Give the count of lines in the records below that contain "Learn", with no other words.

Stored data entries
- - - - - - -

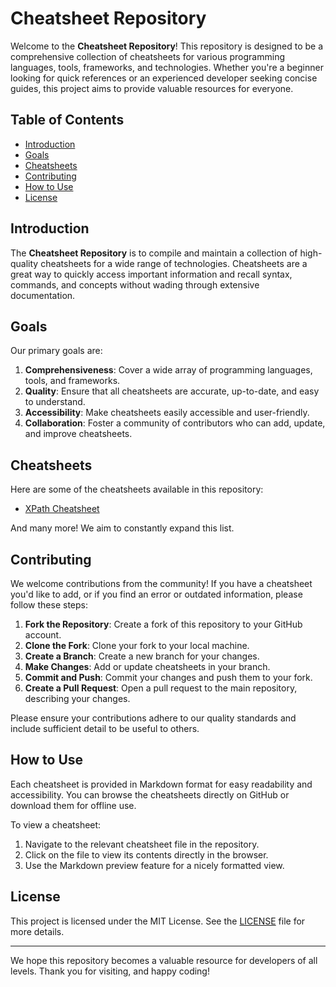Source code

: # Cheatsheet Repository

Welcome to the **Cheatsheet Repository**! This repository is designed to be a comprehensive collection of cheatsheets for various programming languages, tools, frameworks, and technologies. Whether you're a beginner looking for quick references or an experienced developer seeking concise guides, this project aims to provide valuable resources for everyone.

## Table of Contents

- [Introduction](#introduction)
- [Goals](#goals)
- [Cheatsheets](#cheatsheets)
- [Contributing](#contributing)
- [How to Use](#how-to-use)
- [License](#license)

## Introduction

The **Cheatsheet Repository** is to compile and maintain a collection of high-quality cheatsheets for a wide range of technologies. Cheatsheets are a great way to quickly access important information and recall syntax, commands, and concepts without wading through extensive documentation.

## Goals

Our primary goals are:
1. **Comprehensiveness**: Cover a wide array of programming languages, tools, and frameworks.
2. **Quality**: Ensure that all cheatsheets are accurate, up-to-date, and easy to understand.
3. **Accessibility**: Make cheatsheets easily accessible and user-friendly.
4. **Collaboration**: Foster a community of contributors who can add, update, and improve cheatsheets.

## Cheatsheets

Here are some of the cheatsheets available in this repository:

- [XPath Cheatsheet](xpath_cheatsheet.md)


And many more! We aim to constantly expand this list.

## Contributing

We welcome contributions from the community! If you have a cheatsheet you'd like to add, or if you find an error or outdated information, please follow these steps:

1. **Fork the Repository**: Create a fork of this repository to your GitHub account.
2. **Clone the Fork**: Clone your fork to your local machine.
3. **Create a Branch**: Create a new branch for your changes.
4. **Make Changes**: Add or update cheatsheets in your branch.
5. **Commit and Push**: Commit your changes and push them to your fork.
6. **Create a Pull Request**: Open a pull request to the main repository, describing your changes.

Please ensure your contributions adhere to our quality standards and include sufficient detail to be useful to others.

## How to Use

Each cheatsheet is provided in Markdown format for easy readability and accessibility. You can browse the cheatsheets directly on GitHub or download them for offline use.

To view a cheatsheet:
1. Navigate to the relevant cheatsheet file in the repository.
2. Click on the file to view its contents directly in the browser.
3. Use the Markdown preview feature for a nicely formatted view.

## License

This project is licensed under the MIT License. See the [LICENSE](LICENSE) file for more details.

---

We hope this repository becomes a valuable resource for developers of all levels. Thank you for visiting, and happy coding!
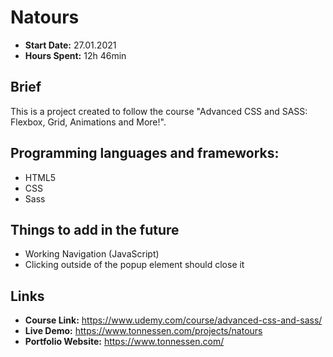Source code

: # Natours
- **Start Date:** 27.01.2021
- **Hours Spent:**  12h 46min

## Brief
This is a project created to follow the course "Advanced CSS and SASS: Flexbox, Grid, Animations and More!".

## Programming languages and frameworks:
- HTML5
- CSS
- Sass

## Things to add in the future
- Working Navigation (JavaScript)
- Clicking outside of the popup element should close it

## Links
- **Course Link:** https://www.udemy.com/course/advanced-css-and-sass/ 
- **Live Demo:** https://www.tonnessen.com/projects/natours
- **Portfolio Website:** https://www.tonnessen.com/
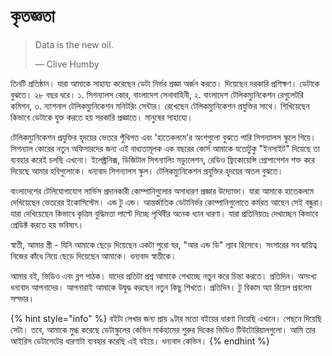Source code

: # কৃতজ্ঞতা

> Data is the new oil. 
>
> — Clive Humby

তিনটি প্রতিষ্ঠান। যারা আমাকে সাহায্য করেছেন ডেটা নির্ভর প্রজ্ঞা অর্জন করতে। দিয়েছেন দরকারি প্রশিক্ষণ। ডেটাকে বুঝতে। ২৮ বছর ধরে। ১. সিগন্যালস কোর, বাংলাদেশ সেনাবাহিনী, ২. বাংলাদেশ টেলিকম্যুনিকেশন রেগুলেটরি কমিশন, ৩. ন্যাশনাল টেলিকম্যুনিকেশন মনিটরিং সেন্টার। রেখেছেন টেলিকম্যুনিকেশন প্রযুক্তির সাথে। শিখিয়েছেন কিভাবে ডেটাকে যুক্ত করতে হয় সরকারি প্রজ্ঞাতে। মানুষের সাহায্যে।  

টেলিকম্যুনিকেশন প্রযুক্তির হৃদয়ের ভেতরে পুঁথিগত এবং 'হাতেকলমে'র অংশগুলো বুঝতে পারি সিগন্যালস স্কুলে গিয়ে। সিগন্যাল কোরের নতুন অফিসারদের জন্য এই বাধ্যতামূলক এক বছরের কোর্স আমাকে যতোটুকু "ইনসাইট" দিয়েছে তা ব্যবহার করেই চলছি এখনো। ইলেক্ট্রনিক্স, ডিজিটাল সিগন্যালিং মড্যুলেশন, রেডিও ফ্রিকোয়েন্সি প্রোপাগেশন শক্ত করে দিয়েছে আমার হবিগুলোকে।  ধন্যবাদ সিগন্যালস স্কুল। টেলিকম্যুনিকেশন প্রযুক্তির হৃদয়ের অতল বুঝতে। 

বাংলাদেশের টেলিযোগাযোগ সার্ভিস প্রদানকারী কোম্পানিগুলোর অসাধারণ প্রজ্ঞার উদ্যোক্তা। যারা আমাকে হাতেকলমে দেখিয়েছেন ভেতরের ইকোসিস্টেম। এন্ড টু এন্ড। আন্তর্জাতিক ডেটানির্ভর কোম্পানিগুলোতে কর্মরত আছেন সেই বন্ধুরা। যারা দেখিয়েছেন  কিভাবে কৃত্রিম বুদ্ধিমত্তা পাল্টে দিচ্ছে পৃথিবীর অনেক ধ্যান ধারণা। যারা প্রতিনিয়তঃ দেখাচ্ছেন কিভাবে প্রেডিক্ট করতে হয় ভবিষ্যৎ। 

স্বাতী, আমার স্ত্রী - যিনি আমাকে ছেড়ে দিয়েছেন একটা পুরো ঘর, "আর এন্ড ডি" ল্যাব হিসেবে। সংসারের সব দ্বায়িত্ব নিজের কাঁধে নিয়ে ছেড়ে দিয়েছেন আমাকে। ধন্যবাদ স্বাতীকে। 

আমার বই, ভিডিও এবং ব্লগ পাঠক। যাদের প্রতিটা প্রশ্ন আমাকে শেখাচ্ছে নতুন করে চিন্তা করতে। প্রতিদিন। অসংখ্য ধন্যবাদ আপনাদের। আপনারাই আমাকে উদ্বুদ্ধ করছেন নতুন কিছু শিখতে। প্রতিদিন। টু বিকাম অ্যা রিয়েল প্রবলেম সল্ভার। 

{% hint style="info" %}
বইটা লেখার জন্য প্রায় ৯টার মতো বইয়ের ধারণা নিয়েছি এখানে। পেছনে দিয়েছি সেটা। তবে, আমাকে মুগ্ধ করেছে ডেটাস্কুলের কেভিন মার্কহামের শুরুর দিকের ভিডিও টিউটোরিয়ালগুলো। আমি তার আইরিস ডেটাসেটের ধারণাটা ব্যবহার করেছি এই বইয়ে। ধন্যবাদ কেভিন। 
{% endhint %}

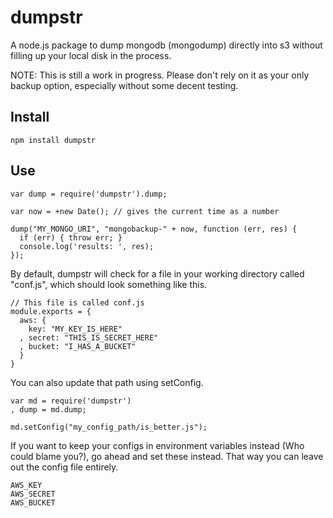# dumpstr

A node.js package to dump mongodb (mongodump) directly into s3 without filling up your local disk in the process.

NOTE: This is still a work in progress. Please don't rely on it as your only backup option, especially without some decent testing.

## Install

    npm install dumpstr

## Use

    var dump = require('dumpstr').dump;

    var now = +new Date(); // gives the current time as a number

    dump("MY_MONGO_URI", "mongobackup-" + now, function (err, res) {
      if (err) { throw err; }
      console.log('results: ', res);
    });

By default, dumpstr will check for a file in your working directory called "conf.js", which should look something like this. 

    // This file is called conf.js
    module.exports = {
      aws: {
        key: "MY_KEY_IS_HERE"
      , secret: "THIS_IS_SECRET_HERE"
      , bucket: "I_HAS_A_BUCKET"
      }
    }

You can also update that path using setConfig.

    var md = require('dumpstr')
    , dump = md.dump;
    
    md.setConfig("my_config_path/is_better.js");

If you want to keep your configs in environment variables instead (Who could blame you?), go ahead and set these instead. That way you can leave out the config file entirely.

    AWS_KEY
    AWS_SECRET
    AWS_BUCKET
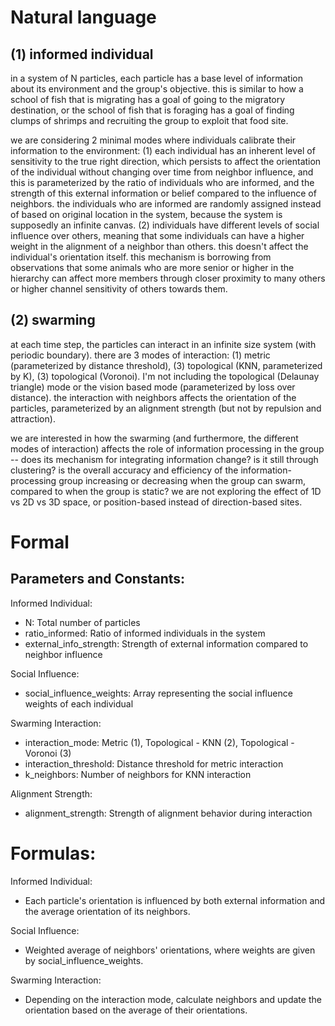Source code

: # Natural language

## (1) informed individual
in a system of N particles, each particle has a base level of information about its environment and the group's objective. this is similar to how a school of fish that is migrating has a goal of going to the migratory destination, or the school of fish that is foraging has a goal of finding clumps of shrimps and recruiting the group to exploit that food site. 

we are considering 2 minimal modes where individuals calibrate their information to the environment: (1) each individual has an inherent level of sensitivity to the true right direction, which persists to affect the orientation of the individual without changing over time from neighbor influence, and this is parameterized by the ratio of individuals who are informed, and the strength of this external information or belief compared to the influence of neighbors.  the individuals who are informed are randomly assigned instead of based on original location in the system, because the system is supposedly an infinite canvas. (2) individuals have different levels of social influence over others, meaning that some individuals can have a higher weight in the alignment of a neighbor than others. this doesn't affect the individual's orientation itself. this mechanism is borrowing from observations that some animals who are more senior or higher in the hierarchy can affect more members through closer proximity to many others or higher channel sensitivity of others towards them. 

## (2) swarming
at each time step, the particles can interact in an infinite size system (with periodic boundary). 
there are 3 modes of interaction: (1) metric (parameterized by distance threshold), (3) topological (KNN, parameterized by K), (3) topological (Voronoi). I'm not including the topological (Delaunay triangle) mode or the vision based mode (parameterized by loss over distance). 
the interaction with neighbors affects the orientation of the particles, parameterized by an alignment strength (but not by repulsion and attraction).

we are interested in how the swarming (and furthermore, the different modes of interaction) affects the role of information processing in the group -- does its mechanism for integrating information change? is it still through clustering? is the overall accuracy and efficiency of the information-processing group increasing or decreasing when the group can swarm, compared to when the group is static? we are not exploring the effect of 1D vs 2D vs 3D space, or position-based instead of direction-based sites. 

# Formal
## Parameters and Constants:
Informed Individual:
- N: Total number of particles
- ratio_informed: Ratio of informed individuals in the system
- external_info_strength: Strength of external information compared to neighbor influence

Social Influence:
- social_influence_weights: Array representing the social influence weights of each individual

Swarming Interaction:
- interaction_mode: Metric (1), Topological - KNN (2), Topological - Voronoi (3)
- interaction_threshold: Distance threshold for metric interaction
- k_neighbors: Number of neighbors for KNN interaction

Alignment Strength:
- alignment_strength: Strength of alignment behavior during interaction

# Formulas:
Informed Individual: 
- Each particle's orientation is influenced by both external information and the average orientation of its neighbors.

Social Influence:
- Weighted average of neighbors' orientations, where weights are given by social_influence_weights.

Swarming Interaction:
- Depending on the interaction mode, calculate neighbors and update the orientation based on the average of their orientations.
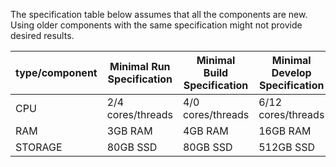 The specification table below assumes that all the components are new. Using older components with the same specification might not provide desired results. 

| type/component | Minimal Run Specification | Minimal Build Specification | Minimal Develop Specification |
|----------------|---------------------------|-----------------------------|-------------------------------|
| CPU            | 2/4 cores/threads         | 4/0 cores/threads           | 6/12 cores/threads            |
| RAM            | 3GB RAM                   | 4GB RAM                     | 16GB RAM                      |
| STORAGE        | 80GB SSD                  | 80GB SSD                    | 512GB SSD                     |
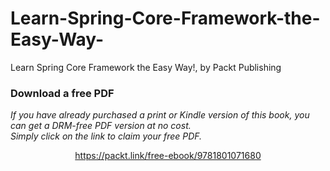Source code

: # Learn-Spring-Core-Framework-the-Easy-Way-
Learn Spring Core Framework the Easy Way!, by Packt Publishing
### Download a free PDF

 <i>If you have already purchased a print or Kindle version of this book, you can get a DRM-free PDF version at no cost.<br>Simply click on the link to claim your free PDF.</i>
<p align="center"> <a href="https://packt.link/free-ebook/9781801071680">https://packt.link/free-ebook/9781801071680 </a> </p>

- - - - - - -

*Problem solution*:
2